Underlying EBITDA of €864 million in Q2 2022 was up +43.4% as a result of pricing actions, higher sales volumes, and foreign exchange, with a slightly negative scope effect. On an organic basis, excluding the impacts of foreign exchange and scope, underlying EBITDA increased by 34.9%. EBITDA margins increased slightly to 24.8% for the second quarter mainly as a result of price actions needed to offset rising cost of raw materials, energy and logistics.
Free cash flow to shareholders from continuing operations increased from €135 million in Q2 2021 to €257 million in the second quarter of 2022, reflecting the strong performance and the higher working capital and capex for growth projects. Free cash flow in the first half of 2022 was €473 million, +13% higher than first half 2021.
Underlying net financial debt was slightly up at €4.0 billion at the end of the first half of 2022, after the dividend payment and the cash paid for the acquisition of the 20% minority stake of AGC in the Soda Ash JV in May 2022. The strong free cash flow of €473 million contributed to bring the leverage ratio to a historical low of 1.5x.
Provisions decreased by €374 million to €2.23 billion compared to December 2021, primarily reflecting the impact from higher discount rates.
| (in € million) | H1 2021 | Scope | Forex | Volume | Price | H1 2022 | Yoy % | Organic % |
|---|---|---|---|---|---|---|---|---|
| Materials | 1,400 | -8 | 77 | 184 | 274 | 1,927 | +37.7% | +31.2% |
| Chemicals | 1,610 | -17 | 93 | 19 | 452 | 2,158 | +34.0% | +27.9% |
| Solutions | 1,815 | -40 | 111 | 117 | 440 | 2,443 | +34.6% | +29.5% |
| Corporate | 4 | - | -1 | 1 | - | 4 | +16.7% | +34.9% |
| Solvay | 4,829 | -64 | 281 | 321 | 1,165 | 6,532 | +35.3% | +29.5% |
| (in € million) | Q2 2021 | Scope | Forex | Volume | Price | Q2 2022 | Yoy % | Organic % |
|---|---|---|---|---|---|---|---|---|
| Materials | 711 | 1 | 47 | 102 | 188 | 1,048 | +47.4% | +38.2% |
| Chemicals | 820 | -3 | 61 | -8 | 248 | 1,118 | +36.4% | +27.4% |
| Solutions | 925 | -9 | 69 | 69 | 254 | 1,309 | +41.5% | +32.9% |
| Corporate | 1 | - | - | 1 | - | 2 | +81.6% | +88.4% |
| Solvay | 2,456 | -11 | 177 | 164 | 690 | 3,477 | +41.5% | +32.6% |
Segment sales in Q2 2022 increased +47.4% (+38.2% organically) driven by strong demand for Specialty Polymers and Composite materials leading to record second quarter sales and earnings.
Sales in Specialty Polymers were at record levels, increasing +51.0% (+43.0% organically) compared to the second quarter of 2021, and +21% sequentially versus Q1 2022. Price increases were the largest contributor to sales growth, while demand remained strong in most markets – particularly in automotive (incl. EV batteries), healthcare, and electronics.

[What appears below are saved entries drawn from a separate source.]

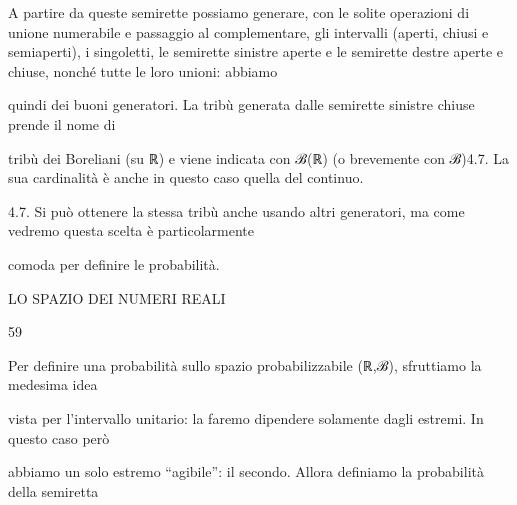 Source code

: \documentclass[a4paper,portrait,12pt]{article}
\begin{document}
\begin{flushleft}
A partire da queste semirette possiamo generare, con le solite operazioni di unione numerabile e passaggio al complementare, gli intervalli (aperti, chiusi e semiaperti), i singoletti, le semirette sinistre aperte e le semirette destre aperte e chiuse, nonch\'{e} tutte le loro unioni: abbiamo
\end{flushleft}


\begin{flushleft}
quindi dei buoni generatori. La tribù generata dalle semirette sinistre chiuse prende il nome di
\end{flushleft}


\begin{flushleft}
tribù dei Boreliani (su ℝ) e viene indicata con ℬ(ℝ) (o brevemente con ℬ)4.7. La sua cardinalit\`{a} \`{e} anche in questo caso quella del continuo.
\end{flushleft}


\begin{flushleft}
4.7. Si pu\`{o} ottenere la stessa tribù anche usando altri generatori, ma come vedremo questa scelta \`{e} particolarmente
\end{flushleft}


\begin{flushleft}
comoda per definire le probabilit\`{a}.
\end{flushleft}





\begin{flushleft}
 LO SPAZIO DEI NUMERI REALI
\end{flushleft}





59





\begin{flushleft}
Per definire una probabilit\`{a} sullo spazio probabilizzabile (ℝ,ℬ), sfruttiamo la medesima idea
\end{flushleft}


\begin{flushleft}
vista per l'intervallo unitario: la faremo dipendere solamente dagli estremi. In questo caso per\`{o}
\end{flushleft}


\begin{flushleft}
abbiamo un solo estremo {``}agibile'': il secondo. Allora definiamo la probabilit\`{a} della semiretta
\end{flushleft}
\end{document}
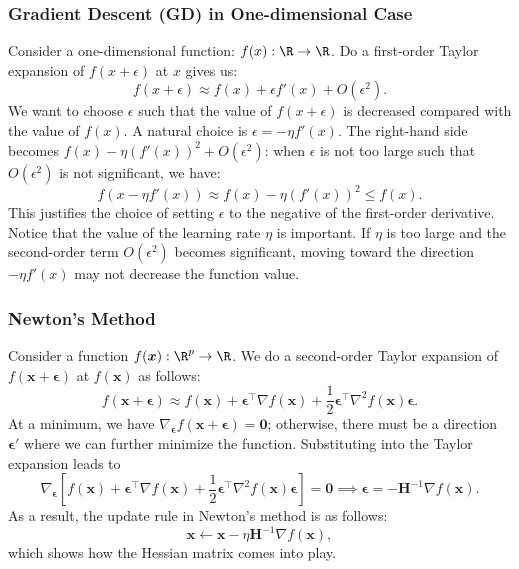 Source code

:     \subsubsection{Gradient Descent (GD) in One-dimensional Case}
    Consider a one-dimensional function: $f(x): \R \rightarrow \R$.
    Do a first-order Taylor expansion of $f(x + \epsilon)$ at $x$ gives us:
        \begin{equation}
                f(x + \epsilon) \approx f(x) + \epsilon f'(x) + O(\epsilon^2).
        \end{equation}
    We want to choose $\epsilon$ such that the value of $f(x + \epsilon)$ is decreased compared with the value of $f(x)$.
    A natural choice is $\epsilon = -\eta f'(x)$.
    The right-hand side becomes $f(x) - \eta (f'(x))^2 + O(\epsilon^2)$: when $\epsilon$ is not too large such that $O(\epsilon^2)$ is not significant, we have:
        \begin{equation}
            f(x - \eta f'(x)) \approx f(x) - \eta (f'(x))^2 \le f(x).
        \end{equation}
    This justifies the choice of setting $\epsilon$ to the negative of the first-order derivative.
    Notice that the value of the learning rate $\eta$ is important.
    If $\eta$ is too large and the second-order term $O(\epsilon^2)$ becomes significant, moving toward the direction $-\eta f'(x)$ may not decrease the function value.
    
    \subsubsection{Newton's Method}\label{newton-method}
        Consider a function $f(\bm{x}): \R^\nfeat \rightarrow \R$.
        We do a second-order Taylor expansion of $f(\bm{x} + \bm{\epsilon})$ at $f(\bm{x})$ as follows:
            \begin{equation}
                f(\bm{x} + \bm{\epsilon}) \approx f(\bm{x}) + \bm{\epsilon}^{\top} \nabla f(\bm{x}) + \frac{1}{2} \bm{\epsilon}^\top \nabla^2 f(\bm{x}) \bm{\epsilon}.
            \end{equation}
        At a minimum, we have $\nabla_{\bm{\epsilon}} f(\bm{x}+\bm{\epsilon}) = \bm{0}$; otherwise, there must be a direction $\bm{\epsilon}'$ where we can further minimize the function.
        Substituting into the Taylor expansion leads to 
            \begin{equation}
                \nabla_{\bm{\epsilon}}\left[ f(\bm{x}) + \bm{\epsilon}^{\top} \nabla f(\bm{x}) + \frac{1}{2} \bm{\epsilon}^\top \nabla^2 f(\bm{x}) \bm{\epsilon}\right] = \bm{0} \implies \bm{\epsilon} = -\bm{H}^{-1} \nabla f(\bm{x}).
            \end{equation}
        As a result, the update rule in Newton's method is as follows:
            \begin{equation}
                \bm{x} \leftarrow \bm{x} - \eta \bm{H}^{-1} \nabla f(\bm{x}),
            \end{equation}
        which shows how the Hessian matrix comes into play.
    

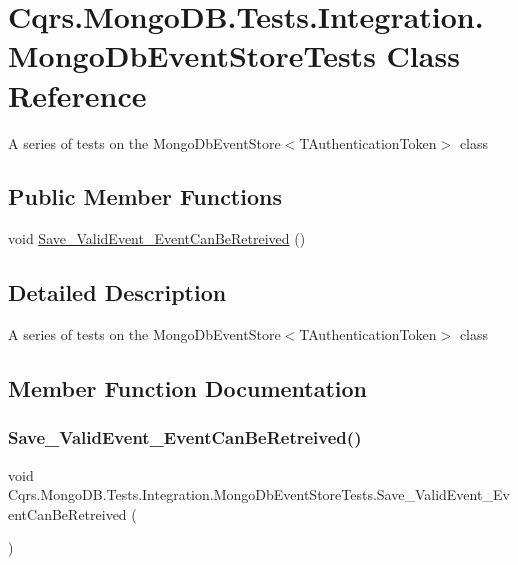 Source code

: \hypertarget{classCqrs_1_1MongoDB_1_1Tests_1_1Integration_1_1MongoDbEventStoreTests}{}\section{Cqrs.\+Mongo\+D\+B.\+Tests.\+Integration.\+Mongo\+Db\+Event\+Store\+Tests Class Reference}
\label{classCqrs_1_1MongoDB_1_1Tests_1_1Integration_1_1MongoDbEventStoreTests}


A series of tests on the Mongo\+Db\+Event\+Store$<$\+T\+Authentication\+Token$>$ class  


\subsection*{Public Member Functions}
\begin{DoxyCompactItemize}
\item 
void \hyperlink{classCqrs_1_1MongoDB_1_1Tests_1_1Integration_1_1MongoDbEventStoreTests_a399ae37cf9f492b3e55d1480f97b1520}{Save\+\_\+\+Valid\+Event\+\_\+\+Event\+Can\+Be\+Retreived} ()
\end{DoxyCompactItemize}


\subsection{Detailed Description}
A series of tests on the Mongo\+Db\+Event\+Store$<$\+T\+Authentication\+Token$>$ class 



\subsection{Member Function Documentation}
\mbox{\label{classCqrs_1_1MongoDB_1_1Tests_1_1Integration_1_1MongoDbEventStoreTests_a399ae37cf9f492b3e55d1480f97b1520}} 
\subsubsection{\texorpdfstring{Save\+\_\+\+Valid\+Event\+\_\+\+Event\+Can\+Be\+Retreived()}{Save\_ValidEvent\_EventCanBeRetreived()}}
{\footnotesize\ttfamily void Cqrs.\+Mongo\+D\+B.\+Tests.\+Integration.\+Mongo\+Db\+Event\+Store\+Tests.\+Save\+\_\+\+Valid\+Event\+\_\+\+Event\+Can\+Be\+Retreived (\begin{DoxyParamCaption}{ }\end{DoxyParamCaption})}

Sales in Composite Materials were up +36.4% year on year (+24.0% organically) driven by the continued recovery in civil aerospace led by single-aisle programs (such as the 737 and A220 programs) which are supporting volume growth in the business.

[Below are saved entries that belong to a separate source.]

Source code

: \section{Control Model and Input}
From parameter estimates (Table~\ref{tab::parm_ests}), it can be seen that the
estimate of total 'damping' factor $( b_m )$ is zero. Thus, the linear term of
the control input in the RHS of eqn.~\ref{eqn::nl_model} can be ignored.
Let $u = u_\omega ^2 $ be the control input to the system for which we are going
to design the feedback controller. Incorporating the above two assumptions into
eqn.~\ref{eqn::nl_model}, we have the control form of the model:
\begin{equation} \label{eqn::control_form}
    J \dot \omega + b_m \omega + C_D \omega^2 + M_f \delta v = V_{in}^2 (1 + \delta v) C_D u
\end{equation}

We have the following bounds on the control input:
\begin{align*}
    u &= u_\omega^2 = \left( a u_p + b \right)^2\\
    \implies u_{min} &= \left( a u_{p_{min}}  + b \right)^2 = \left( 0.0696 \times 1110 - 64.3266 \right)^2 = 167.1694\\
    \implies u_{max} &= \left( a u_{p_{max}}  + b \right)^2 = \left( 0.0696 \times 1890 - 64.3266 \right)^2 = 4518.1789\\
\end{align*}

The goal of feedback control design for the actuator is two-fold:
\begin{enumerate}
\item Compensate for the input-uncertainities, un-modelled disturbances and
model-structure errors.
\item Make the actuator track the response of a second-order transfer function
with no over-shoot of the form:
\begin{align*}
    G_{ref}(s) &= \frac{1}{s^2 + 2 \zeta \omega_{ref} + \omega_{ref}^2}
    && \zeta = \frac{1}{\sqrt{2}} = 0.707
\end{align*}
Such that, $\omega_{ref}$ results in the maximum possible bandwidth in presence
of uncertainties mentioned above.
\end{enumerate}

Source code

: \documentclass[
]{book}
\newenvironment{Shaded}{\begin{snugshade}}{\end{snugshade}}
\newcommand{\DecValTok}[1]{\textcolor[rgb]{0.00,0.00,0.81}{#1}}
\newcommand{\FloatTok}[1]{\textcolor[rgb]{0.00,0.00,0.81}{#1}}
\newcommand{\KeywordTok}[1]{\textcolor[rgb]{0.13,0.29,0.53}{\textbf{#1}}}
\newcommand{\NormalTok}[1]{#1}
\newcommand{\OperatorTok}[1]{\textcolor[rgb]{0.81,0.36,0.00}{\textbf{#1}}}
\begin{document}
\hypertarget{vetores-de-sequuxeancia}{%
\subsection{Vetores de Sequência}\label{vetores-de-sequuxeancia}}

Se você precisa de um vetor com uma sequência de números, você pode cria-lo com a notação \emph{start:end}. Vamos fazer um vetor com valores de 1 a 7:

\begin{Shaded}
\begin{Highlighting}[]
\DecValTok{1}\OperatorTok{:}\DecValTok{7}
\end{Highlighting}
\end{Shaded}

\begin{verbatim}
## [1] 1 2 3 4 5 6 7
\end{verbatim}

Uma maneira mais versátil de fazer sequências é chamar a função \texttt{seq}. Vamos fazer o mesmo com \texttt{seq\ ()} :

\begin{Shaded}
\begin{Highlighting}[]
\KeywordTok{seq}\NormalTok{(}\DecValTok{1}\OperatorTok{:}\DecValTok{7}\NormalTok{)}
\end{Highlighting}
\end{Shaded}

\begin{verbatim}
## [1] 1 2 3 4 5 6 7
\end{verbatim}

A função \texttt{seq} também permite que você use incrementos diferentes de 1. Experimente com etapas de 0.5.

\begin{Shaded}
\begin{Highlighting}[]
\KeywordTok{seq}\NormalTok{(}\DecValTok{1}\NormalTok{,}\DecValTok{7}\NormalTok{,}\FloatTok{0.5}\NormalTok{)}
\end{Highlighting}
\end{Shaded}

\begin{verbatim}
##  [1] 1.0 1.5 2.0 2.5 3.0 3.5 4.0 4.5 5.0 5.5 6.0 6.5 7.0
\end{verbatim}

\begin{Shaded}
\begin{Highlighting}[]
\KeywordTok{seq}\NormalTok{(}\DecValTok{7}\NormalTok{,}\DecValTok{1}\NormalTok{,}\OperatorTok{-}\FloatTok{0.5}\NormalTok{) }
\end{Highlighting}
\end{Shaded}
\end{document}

Segment EBITDA increased +54.6% (+44.9% organically) compared with Q2 2021, increasing +32% sequentially versus Q1 2022. The significant improvement was driven by strong price and volume growth, particularly in Specialty Polymers, leading to 32.5% EBITDA margins in the second quarter.
Segment sales in Q2 2022 were up +36.4% (+27.4% organically) versus Q2 2021 driven primarily by price increases necessary to offset rising inflationary costs. Although overall volumes in the segment were down -1%, demand was strong and the volume shortfall related specifically to force majeures in the industry that led to production outages in Soda Ash and Peroxides.

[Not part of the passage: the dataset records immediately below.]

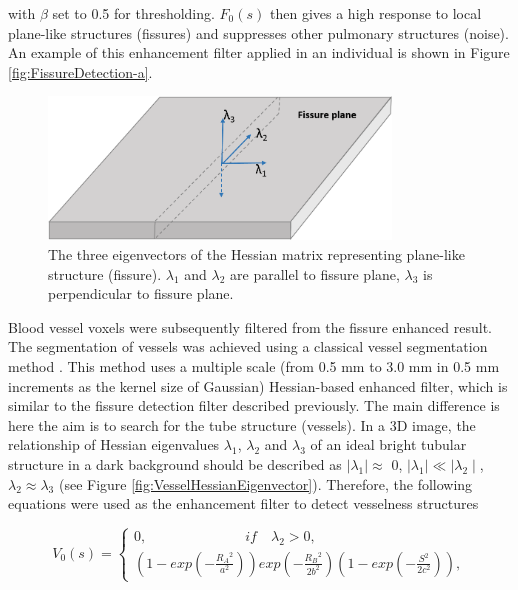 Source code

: {\noindent with $\beta$ set to 0.5 for thresholding. $F_0(s)$ then gives a high response to local plane-like structures (fissures) and suppresses other pulmonary structures (noise). An example of this enhancement filter applied in an individual is shown in Figure \ref{fig:FissureDetection-a}. 

\begin{figure}[htbp]
  \centering 
	\vspace{.15in} %
  \includegraphics[height=1.5in]{Segmentation/Image/FissureHessianEigenvector.png}
  \caption{The three eigenvectors of the Hessian matrix representing plane-like structure (fissure). $\lambda_1$ and $\lambda_2$ are parallel to fissure plane, $\lambda_3$ is perpendicular to fissure plane.}
  \label{fig:FissureHessianEigenvector}
\end{figure}

Blood vessel voxels were subsequently filtered from the fissure enhanced result. The segmentation of vessels was achieved using a classical vessel segmentation method \citep{frangi1998multiscale}. This method uses a multiple scale (from 0.5 mm to 3.0 mm in 0.5 mm increments as the kernel size of Gaussian) Hessian-based enhanced filter, which is similar to the fissure detection filter described previously. The main difference is here the aim is to search for the tube structure (vessels). In a 3D image,  the relationship of Hessian eigenvalues $\lambda_{1}$, $\lambda_{2}$ and $\lambda_{3}$ of an ideal bright tubular structure in a dark background should be described as $\mid\lambda_{1}\mid\approx$ 0, $\mid\lambda_{1}\mid\ll\mid\lambda_{2}\mid$,  $\lambda_{2}\approx\lambda_{3}$ (see Figure \ref{fig:VesselHessianEigenvector}). Therefore, the following equations were used as the enhancement filter to detect vesselness structures

\begin{equation}
\label{eq:VesselHessian1}
V_0(s) = \begin{cases}
         0,\quad\quad\quad\quad\quad\quad\quad if \quad \lambda_{2}>0,\\
         (1-exp(-\frac{{R_A}^2}{a^2}))exp(-\frac{{R_B}^2}{2b^2})(1-exp(-\frac{S^2}{2c^2})),
         \end{cases}
\end{equation}

}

Soda Ash & Derivatives sales were up +41.6% (+35.3% organically) thanks to the continued demand strength on tight supply and price increases to offset the significant rise in energy costs. Volume growth was constrained in the quarter by asset outages due to force majeure issues at assets in Europe and the US that are now fully resolved. Bicarbonate sales also increased driven by growth in flue gas treatment and hemodialysis applications.
Peroxides sales were up +17.4% (+10.4% organically) driven mainly by pricing but also by volume growth in North and Latin America due to strong demand. Q2 2022 saw the business face headwinds from force majeures as well as a strike at a pulp & paper customer in Europe, both of which are now resolved.
Coatis continues its outperformance, with sales up +33.6% (+16.9% organically) due to higher volumes and prices on strong demand in solvents and in phenol compensating for higher energy prices and logistics costs.
Silica sales grew +49.6% (+42.6% organically) from price and volume increases driven by the increased demand for highly dispersible silica used in electric-vehicle energy-efficient tires. Sales volume growth was higher than tire-industry production rates. Price increases were able to more than offset cost inflation.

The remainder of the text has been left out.